━━ Entries shown

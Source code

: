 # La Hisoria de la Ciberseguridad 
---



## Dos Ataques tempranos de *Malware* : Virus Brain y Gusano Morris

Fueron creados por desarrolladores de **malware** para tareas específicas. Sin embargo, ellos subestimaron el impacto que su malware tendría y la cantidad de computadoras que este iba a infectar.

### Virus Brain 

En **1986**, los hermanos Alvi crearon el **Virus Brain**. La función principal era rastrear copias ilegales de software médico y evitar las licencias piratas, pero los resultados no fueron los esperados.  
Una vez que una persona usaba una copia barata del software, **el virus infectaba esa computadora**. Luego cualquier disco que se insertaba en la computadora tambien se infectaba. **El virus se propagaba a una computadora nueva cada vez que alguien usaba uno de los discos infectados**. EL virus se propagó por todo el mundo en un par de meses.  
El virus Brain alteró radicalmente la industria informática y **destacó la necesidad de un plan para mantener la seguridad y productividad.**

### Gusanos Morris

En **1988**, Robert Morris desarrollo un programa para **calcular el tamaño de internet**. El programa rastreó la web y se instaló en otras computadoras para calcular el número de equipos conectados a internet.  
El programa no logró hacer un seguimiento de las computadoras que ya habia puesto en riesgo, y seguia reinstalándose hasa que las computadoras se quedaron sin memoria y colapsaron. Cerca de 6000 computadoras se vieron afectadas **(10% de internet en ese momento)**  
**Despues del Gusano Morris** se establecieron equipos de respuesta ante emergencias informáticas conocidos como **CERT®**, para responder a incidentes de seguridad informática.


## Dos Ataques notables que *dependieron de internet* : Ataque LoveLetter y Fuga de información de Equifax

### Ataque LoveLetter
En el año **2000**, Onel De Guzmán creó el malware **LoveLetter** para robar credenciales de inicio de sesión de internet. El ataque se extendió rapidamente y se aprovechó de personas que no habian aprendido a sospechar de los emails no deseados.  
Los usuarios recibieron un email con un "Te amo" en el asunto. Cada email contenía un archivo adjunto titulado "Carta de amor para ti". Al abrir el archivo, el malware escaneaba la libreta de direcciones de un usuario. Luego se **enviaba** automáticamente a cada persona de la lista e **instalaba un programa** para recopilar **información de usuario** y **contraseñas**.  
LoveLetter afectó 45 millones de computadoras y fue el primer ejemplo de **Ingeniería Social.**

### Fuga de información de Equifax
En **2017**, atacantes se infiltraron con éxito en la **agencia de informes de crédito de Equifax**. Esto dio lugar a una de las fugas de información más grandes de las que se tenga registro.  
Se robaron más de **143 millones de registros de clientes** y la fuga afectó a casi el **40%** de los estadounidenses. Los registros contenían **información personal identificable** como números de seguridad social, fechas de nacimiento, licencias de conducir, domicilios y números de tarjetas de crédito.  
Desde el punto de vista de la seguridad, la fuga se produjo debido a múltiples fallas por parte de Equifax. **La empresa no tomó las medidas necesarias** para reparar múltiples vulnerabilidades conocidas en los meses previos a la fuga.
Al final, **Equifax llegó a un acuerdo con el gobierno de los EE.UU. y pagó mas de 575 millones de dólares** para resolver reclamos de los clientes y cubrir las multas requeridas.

━━━━

Problem details:
Please copy the lines above from the line with "En el año **2000**, Onel" up to and including the line with "LoveLetter afectó 45", exactly as written and with nothing else.

Solution for this problem:
En el año **2000**, Onel De Guzmán creó el malware **LoveLetter** para robar credenciales de inicio de sesión de internet. El ataque se extendió rapidamente y se aprovechó de personas que no habian aprendido a sospechar de los emails no deseados.  
Los usuarios recibieron un email con un "Te amo" en el asunto. Cada email contenía un archivo adjunto titulado "Carta de amor para ti". Al abrir el archivo, el malware escaneaba la libreta de direcciones de un usuario. Luego se **enviaba** automáticamente a cada persona de la lista e **instalaba un programa** para recopilar **información de usuario** y **contraseñas**.  
LoveLetter afectó 45 millones de computadoras y fue el primer ejemplo de **Ingeniería Social.**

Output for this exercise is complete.